Wanderung von der Kienklause zum Hochleckenhaus (1572m) und zurück über die Taferlklause

Zeit: 05:01 Std. / Distanz: 11,46 km / Höhenmeter: 958 + 
Garmin-Link

Am Samstag, den 17.03.2018 haben NagNag und ich kurzentschlossen eine Wanderung in Angriff genommen.
Nach kurzem Überlegen entschieden wir uns für die Tour im Höllengebirge auf das Hochleckenhaus mit dem Startpunkt an der Kienklause und dem Endpunkt an der Taferlklause.

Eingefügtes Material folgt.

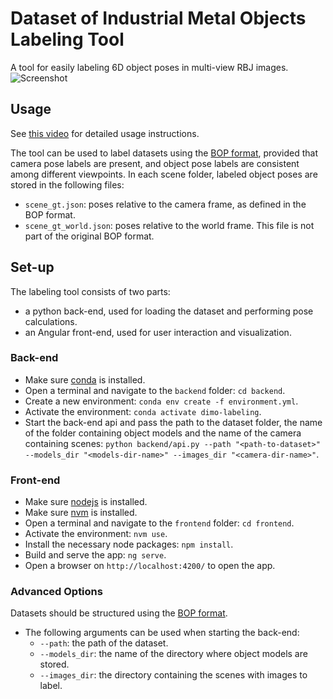 # Dataset of Industrial Metal Objects Labeling Tool

A tool for easily labeling 6D object poses in multi-view RBJ images. 
![Screenshot](docs/images/screenshot.png)

## Usage
See [this video](https://youtu.be/qvZfD38i7ro) for detailed usage instructions.

The tool can be used to label datasets using the [BOP format](https://github.com/thodan/bop_toolkit/blob/master/docs/bop_datasets_format.md), provided that camera pose labels are present, and object pose labels are consistent among different viewpoints. 
In each scene folder, labeled object poses are stored in the following files:
* `scene_gt.json`: poses relative to the camera frame, as defined in the BOP format.
* `scene_gt_world.json`: poses relative to the world frame. This file is not part of the original BOP format.

## Set-up

The labeling tool consists of two parts:
* a python back-end, used for loading the dataset and performing pose calculations.
* an Angular front-end, used for user interaction and visualization.

### Back-end
* Make sure [conda](https://docs.conda.io/en/latest/miniconda.html) is installed.
* Open a terminal and navigate to the `backend` folder: `cd backend`.
* Create a new environment: `conda env create -f environment.yml`.
* Activate the environment: `conda activate dimo-labeling`.
* Start the back-end api and pass the path to the dataset folder, the name of the folder containing object models and the name of the camera containing scenes: `python backend/api.py --path "<path-to-dataset>" --models_dir "<models-dir-name>" --images_dir "<camera-dir-name>"`.

### Front-end
* Make sure [nodejs](https://nodejs.org/en/download/) is installed.
* Make sure [nvm](https://github.com/nvm-sh/nvm) is installed.
* Open a terminal and navigate to the `frontend` folder: `cd frontend`.
* Activate the environment: `nvm use`.
* Install the necessary node packages: `npm install`.
* Build and serve the app: `ng serve`.
* Open a browser on `http://localhost:4200/` to open the app.

### Advanced Options
Datasets should be structured using the [BOP format](https://github.com/thodan/bop_toolkit/blob/master/docs/bop_datasets_format.md).
* The following arguments can be used when starting the back-end:
  * `--path`: the path of the dataset.
  * `--models_dir`: the name of the directory where object models are stored.
  * `--images_dir`: the directory containing the scenes with images to label.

Ob wir wohl Schneeschuhe benötigen würden?
Diese Frage haben wir uns schon gestellt….Mister Google sollte unsere Entscheidungsfindung via Webcam für den Hochlecken erleichtern. Doch die Webcam-Aufnahme mit dem Datum vom Dezember 2017 war da nicht unbedingt eine Hilfe. Auch auf den Wetterseiten konnte ich keine Informationen bzgl. Schneehöhe etc. finden.
Also haben wir die Wetterlage selbst anhand der letzten warmen Tage und aufgrund der relativ geringen Höhe des Hochlecken (1572m) vorgenommen……und entschlossen die Schneeschuhe zu Hause zu lassen. Im Nachhinein sollte die Webcam-Aufnahme aus dem Jahr 2017 recht behalten.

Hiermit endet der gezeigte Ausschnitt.